A Must-Read Guide on How to Work with PySpark on Google Colab for Data Scientists!

Aniruddha Bhandari 23 Nov, 2020 • 7 min read

Overview

Understand the integration of PySpark in Google Colab
We’ll also look at how to perform Data Exploration with PySpark in Google Colab

Introduction

Google Colab is a life savior for data scientists when it comes to working with huge datasets and running complex models.

While for data engineers, PySpark is, simply put, a demigod!

So what happens when we take these two, each the finest player in their respective category, and combine them together?

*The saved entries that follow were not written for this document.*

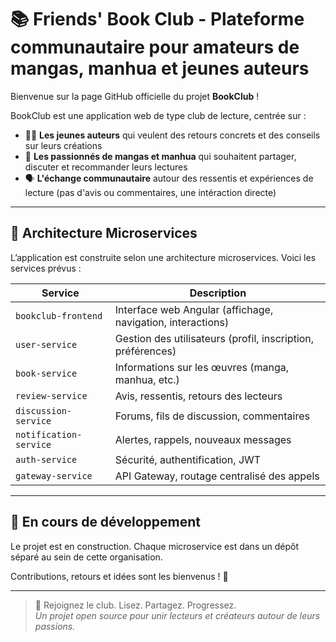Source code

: # 📚 Friends' Book Club - Plateforme communautaire pour amateurs de mangas, manhua et jeunes auteurs

Bienvenue sur la page GitHub officielle du projet **BookClub** !

BookClub est une application web de type club de lecture, centrée sur :
- 🧑‍🎨 **Les jeunes auteurs** qui veulent des retours concrets et des conseils sur leurs créations
- 📖 **Les passionnés de mangas et manhua** qui souhaitent partager, discuter et recommander leurs lectures
- 🗣️ **L'échange communautaire** autour des ressentis et expériences de lecture (pas d'avis ou commentaires, une intéraction directe)

---

## 🧩 Architecture Microservices

L’application est construite selon une architecture microservices. Voici les services prévus :

| Service | Description |
|--------|-------------|
| `bookclub-frontend` | Interface web Angular (affichage, navigation, interactions) |
| `user-service` | Gestion des utilisateurs (profil, inscription, préférences) |
| `book-service` | Informations sur les œuvres (manga, manhua, etc.) |
| `review-service` | Avis, ressentis, retours des lecteurs |
| `discussion-service` | Forums, fils de discussion, commentaires |
| `notification-service` | Alertes, rappels, nouveaux messages |
| `auth-service` | Sécurité, authentification, JWT |
| `gateway-service` | API Gateway, routage centralisé des appels |

---

## 🚧 En cours de développement

Le projet est en construction. Chaque microservice est dans un dépôt séparé au sein de cette organisation.

Contributions, retours et idées sont les bienvenus ! 🙌

---

> 🧠 Rejoignez le club. Lisez. Partagez. Progressez.  
> _Un projet open source pour unir lecteurs et créateurs autour de leurs passions._
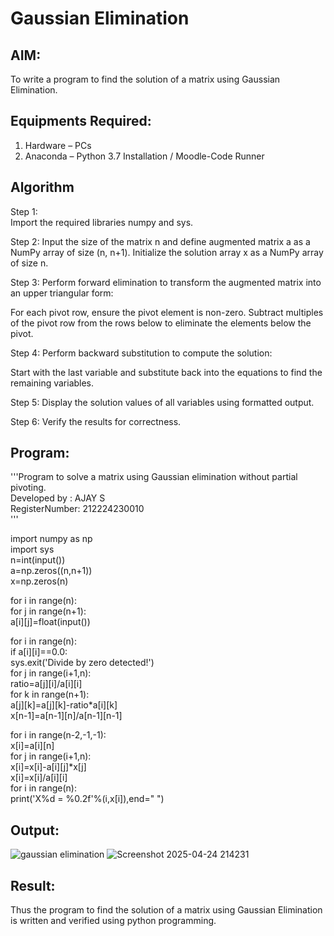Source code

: # Gaussian Elimination

## AIM:
To write a program to find the solution of a matrix using Gaussian Elimination.

## Equipments Required:
1. Hardware – PCs
2. Anaconda – Python 3.7 Installation / Moodle-Code Runner

## Algorithm
Step 1:<br>
Import the required libraries numpy and sys.

Step 2:
Input the size of the matrix n and define augmented matrix a as a NumPy array of size (n, n+1). Initialize the solution array x as a NumPy array of size n.

Step 3:
Perform forward elimination to transform the augmented matrix into an upper triangular form:

For each pivot row, ensure the pivot element is non-zero.
Subtract multiples of the pivot row from the rows below to eliminate the elements below the pivot.

Step 4:
Perform backward substitution to compute the solution:

Start with the last variable and substitute back into the equations to find the remaining variables.

Step 5:
Display the solution values of all variables using formatted output.

Step 6:
Verify the results for correctness.

## Program:<br>

'''Program to solve a matrix using Gaussian elimination without partial pivoting.<br>
Developed by  : AJAY S<br>
RegisterNumber: 212224230010<br>
'''

import numpy as np<br>
import sys<br>
n=int(input())<br>
a=np.zeros((n,n+1))<br>
x=np.zeros(n)<br>

for i in range(n):<br>
    for j in range(n+1):<br>
        a[i][j]=float(input())<br>
        
for i in range(n):<br>
    if a[i][i]==0.0:<br>
        sys.exit('Divide by zero detected!')<br>
    for j in range(i+1,n):<br>
        ratio=a[j][i]/a[i][i]<br>
        for k in range(n+1):<br>
            a[j][k]=a[j][k]-ratio*a[i][k]<br>
x[n-1]=a[n-1][n]/a[n-1][n-1]<br>

for i in range(n-2,-1,-1):<br>
    x[i]=a[i][n]<br>
    for j in range(i+1,n):<br>
        x[i]=x[i]-a[i][j]*x[j]<br>
    x[i]=x[i]/a[i][i]<br>
for i in range(n):<br>
    print('X%d = %0.2f'%(i,x[i]),end=" ")<br>

## Output:
![gaussian elimination]()
![Screenshot 2025-04-24 214231](https://github.com/user-attachments/assets/4d66d3dc-0b7c-4586-a9f7-e76b312392f8)


## Result:
Thus the program to find the solution of a matrix using Gaussian Elimination is written and verified using python programming.

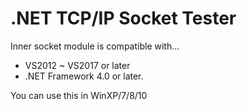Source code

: # .NET TCP/IP Socket Tester

Inner socket module is compatible with...
 - VS2012 ~ VS2017 or later
 - .NET Framework 4.0 or later.

You can use this in WinXP/7/8/10
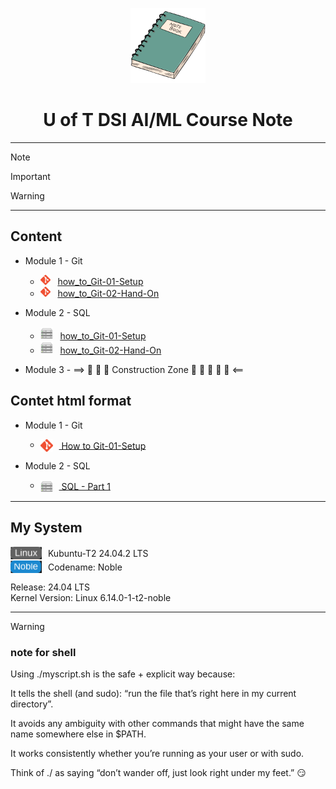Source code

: <p align="center">
  <img src="image/notebook.png" alt="" width="120">
</p>

<h1 align="center">U of T DSI AI/ML Course Note</h1>  

---
> [!NOTE]
>  

> [!IMPORTANT]  
> 

> [!WARNING]
> 

---
## Content  
<!-- Note the most bulletproof recipe is:  
1. 📄 Docs/links → /path/... (absolute from repo root → stable on GitHub)  
2. 🖼 Images → relative_path/image.png (relative → actually shows up everywhere) 
->>>>> That way you avoid 95% of “why is my link broken” headaches. -->

- Module 1 - Git  

  - <img src="image/Git-Icon-1788C.png" width="16"> &nbsp; [how_to_Git-01-Setup](/module_1_git/how_to_Git-01-Setup.md)  
  - <img src="image/Git-Icon-1788C.png" width="16"> &nbsp; [how_to_Git-02-Hand-On](/module_1_git/how_to_Git-02-guide_ver02.md)  

- Module 2 - SQL  
  - <img src="image/server.svg" width="20"> &nbsp; [how_to_Git-01-Setup](/module_1_git/how_to_Git-01-Setup.md)  
  - <img src="image/server.svg" width="20"> &nbsp; [how_to_Git-02-Hand-On](/)  

- Module 3 - ==> 🚧 🚧 🚧  Construction Zone 🚧 🚧 🚧 🚧 🚧 <==  


## Contet html format
- Module 1 - Git  
  - <div align="left">
    <div style="margin: 3px 0;">  
      <img src="image/Git-Icon-1788C.png" alt="Git" width="20" style="vertical-align: middle; margin-right: 6px;">
      <a href="/module_1_git/how_to_Git-01-Setup.md" style="vertical-align: middle;"> 
      &nbsp;How to Git-01-Setup 
      </a>
    </div>
    </div>
  

- Module 2 - SQL  
  - <div>
    <div style="margin: 3px 0;">
      <img src="image/server.svg" alt="server" width="20" style="vertical-align: middle; margin-right: 6px;">
      <a href="/module_2_sql/DSI-sql-Part_1.md" style="vertical-align: middle;"> 
      &nbsp;SQL - Part 1
      </a>
    </div>
    </div>  


---
## My System

<div align="left">
  <div style="margin: 2px 0;">
    <img src="image/Linux2.svg" alt="Linux" width="50" style="vertical-align: middle; margin-right: 6px;">
    <span style="vertical-align: middle;">Kubuntu-T2 24.04.2 LTS</span>
  </div>
  <div style="margin: 2px 0;">
    <img src="image/Noble.svg" alt="Noble" width="50" style="vertical-align: middle; margin-right: 6px;">
    <span style="vertical-align: middle;">Codename: Noble</span>
  </div>
</div>  

Release:	24.04 LTS  
Kernel Version: Linux 6.14.0-1-t2-noble


---  



<!-- Parking Lot


* [Let's Git ](/module_1_git/)
  * [How to Git 🤓 - Part 1](/module_1_git/how_to_Git-01-Setup.md)
  * [How to Git 🤓 - Part 2](/module_1_git/how_to_Git-02-guide_ver02.md)
* [DB Brower for SQLite](/module_2_sql/)
  * [🛢️🛢️ SQLite - Part 1](/module_2_sql/DSI-sql-Part_1.md)
  * ==> 🚧 🚧 🚧 🚧 🚧  Construction Zone  🚧 🚧 🚧 🚧 🚧 <== -->



> [!WARNING]
> 



### note for shell 

Using ./myscript.sh is the safe + explicit way because:

It tells the shell (and sudo): “run the file that’s right here in my current directory”.

It avoids any ambiguity with other commands that might have the same name somewhere else in $PATH.

It works consistently whether you’re running as your user or with sudo.

Think of ./ as saying “don’t wander off, just look right under my feet.” 😏
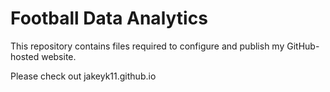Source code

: # Football Data Analytics
This repository contains files required to configure and publish my GitHub-hosted website.

Please check out jakeyk11.github.io
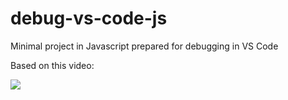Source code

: # debug-vs-code-js
Minimal project in Javascript prepared for debugging in VS Code


Based on this video:

[![](http://img.youtube.com/vi/bVAhNaxBEjM/0.jpg)](http://www.youtube.com/watch?v=bVAhNaxBEjM "")
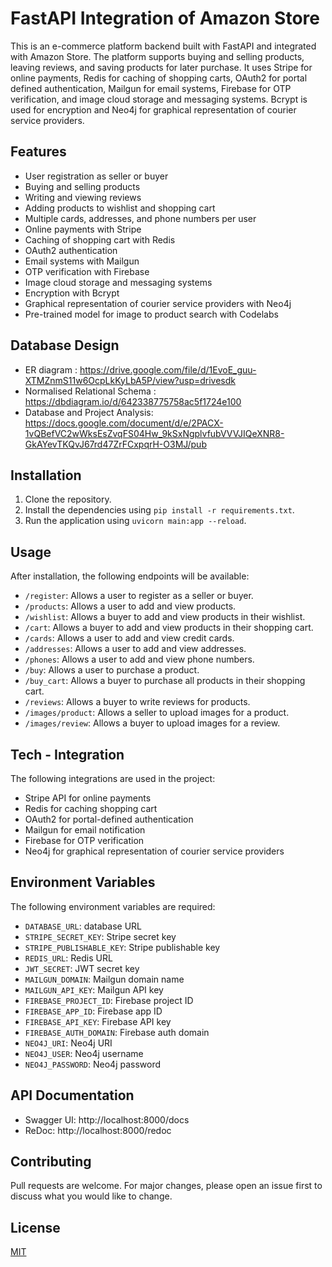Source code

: # FastAPI Integration of Amazon Store

This is an e-commerce platform backend built with FastAPI and integrated with Amazon Store. The platform supports buying and selling products, leaving reviews, and saving products for later purchase. It uses Stripe for online payments, Redis for caching of shopping carts, OAuth2 for portal defined authentication, Mailgun for email systems, Firebase for OTP verification, and image cloud storage and messaging systems. Bcrypt is used for encryption and Neo4j for graphical representation of courier service providers.

## Features

- User registration as seller or buyer
- Buying and selling products
- Writing and viewing reviews
- Adding products to wishlist and shopping cart
- Multiple cards, addresses, and phone numbers per user
- Online payments with Stripe
- Caching of shopping cart with Redis
- OAuth2 authentication
- Email systems with Mailgun
- OTP verification with Firebase
- Image cloud storage and messaging systems
- Encryption with Bcrypt
- Graphical representation of courier service providers with Neo4j
- Pre-trained model for image to product search with Codelabs

## Database Design 
- ER diagram : https://drive.google.com/file/d/1EvoE_guu-XTMZnmS11w6OcpLkKyLbA5P/view?usp=drivesdk
- Normalised Relational Schema : https://dbdiagram.io/d/642338775758ac5f1724e100
- Database and Project Analysis: https://docs.google.com/document/d/e/2PACX-1vQBefVC2wWksEsZvqFS04Hw_9kSxNgplvfubVVVJIQeXNR8-GkAYevTKQvJ67rd47ZrFCxpqrH-O3MJ/pub

## Installation

1. Clone the repository.
2. Install the dependencies using `pip install -r requirements.txt`.
3. Run the application using `uvicorn main:app --reload`.

## Usage

After installation, the following endpoints will be available:

- `/register`: Allows a user to register as a seller or buyer.
- `/products`: Allows a user to add and view products.
- `/wishlist`: Allows a buyer to add and view products in their wishlist.
- `/cart`: Allows a buyer to add and view products in their shopping cart.
- `/cards`: Allows a user to add and view credit cards.
- `/addresses`: Allows a user to add and view addresses.
- `/phones`: Allows a user to add and view phone numbers.
- `/buy`: Allows a user to purchase a product.
- `/buy_cart`: Allows a buyer to purchase all products in their shopping cart.
- `/reviews`: Allows a buyer to write reviews for products.
- `/images/product`: Allows a seller to upload images for a product.
- `/images/review`: Allows a buyer to upload images for a review.

## Tech - Integration 
The following integrations are used in the project:

- Stripe API for online payments
- Redis for caching shopping cart
- OAuth2 for portal-defined authentication
- Mailgun for email notification
- Firebase for OTP verification
- Neo4j for graphical representation of courier service providers 

## Environment Variables
The following environment variables are required:

- `DATABASE_URL`: database URL
- `STRIPE_SECRET_KEY`: Stripe secret key
- `STRIPE_PUBLISHABLE_KEY`: Stripe publishable key
- `REDIS_URL`: Redis URL
- `JWT_SECRET`: JWT secret key
- `MAILGUN_DOMAIN`: Mailgun domain name
- `MAILGUN_API_KEY`: Mailgun API key
- `FIREBASE_PROJECT_ID`: Firebase project ID
- `FIREBASE_APP_ID`: Firebase app ID
- `FIREBASE_API_KEY`: Firebase API key
- `FIREBASE_AUTH_DOMAIN`: Firebase auth domain
- `NEO4J_URI`: Neo4j URI
- `NEO4J_USER`: Neo4j username
- `NEO4J_PASSWORD`: Neo4j password

## API Documentation
- Swagger UI: http://localhost:8000/docs
- ReDoc: http://localhost:8000/redoc

## Contributing

Pull requests are welcome. For major changes, please open an issue first to discuss what you would like to change.

## License

[MIT](https://choosealicense.com/licenses/mit/)
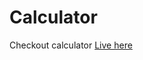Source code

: <h1>Calculator</h1>

Checkout calculator <a href="https://sreeluxmi.github.io/Calculator/">Live here</a>
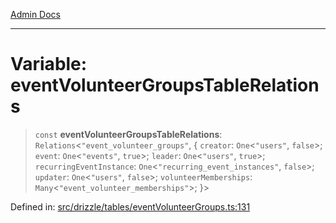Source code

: [Admin Docs](/)

***

# Variable: eventVolunteerGroupsTableRelations

> `const` **eventVolunteerGroupsTableRelations**: `Relations`\<`"event_volunteer_groups"`, \{ `creator`: `One`\<`"users"`, `false`\>; `event`: `One`\<`"events"`, `true`\>; `leader`: `One`\<`"users"`, `true`\>; `recurringEventInstance`: `One`\<`"recurring_event_instances"`, `false`\>; `updater`: `One`\<`"users"`, `false`\>; `volunteerMemberships`: `Many`\<`"event_volunteer_memberships"`\>; \}\>

Defined in: [src/drizzle/tables/eventVolunteerGroups.ts:131](https://github.com/Sourya07/talawa-api/blob/3df16fa5fb47e8947dc575f048aef648ae9ebcf8/src/drizzle/tables/eventVolunteerGroups.ts#L131)
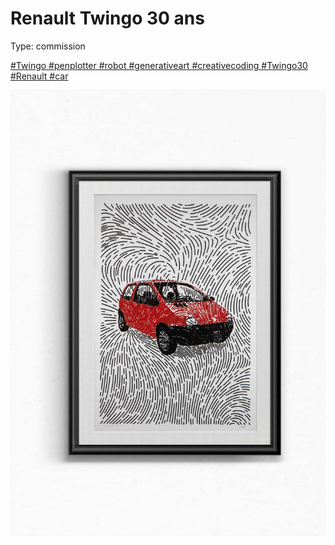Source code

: # Renault Twingo 30 ans

Type: commission

[#Twingo #penplotter #robot #generativeart #creativecoding #Twingo30 #Renault #car](https://www.tiktok.com/@renault/video/7211562201587518725?lang=en)

![PACKSHOT_frame_A3B-1200.jpg](Renault%20Twingo%2030%20ans%208a8d16bb3ac545b090b7c20355624b30/PACKSHOT_frame_A3B-1200.jpg)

We get the perfect solution (almost) for all your data science and machine learning problems!

python colab

In this article, we will see how we can run PySpark in a Google Colaboratory notebook. We will also perform some basic data exploratory tasks common to most data science problems. So, let’s get cracking!

Note – I am assuming you are already familiar with the basics of Spark and Google Colab. If not, I recommend going over the following articles before reading this one:

Connecting Google Drive to Colab
Reading data from Google Drive
Setting up PySpark in Google Colab
Load data into PySpark
Understanding the Data
Data Exploration with PySpark Dataframes
- Show column details
- Display rows
- Number of rows in dataframe
- Display specific columns
- Describing the columns
- Distinct values for Categorical columns
- Aggregate with Groupby
- Counting and Removing Null values
- Save to file

Connecting Drive to Colab

The first thing you want to do when you are working on Colab is mounting your Google Drive. This will enable you to access any directory on your Drive inside the Colab notebook.

from google.colab import drive
drive.mount('/content/drive')

Once you have done that, the next obvious step is to load the data.

Bonus – You can find some amazing hacks for Google Colab in this article!

Reading Data from Drive

Now, I am assuming that you will be working with a large enough dataset. Therefore, the best way to upload data to Drive is in a zip format. Just drag and drop your zip folder inside any directory you want on Drive.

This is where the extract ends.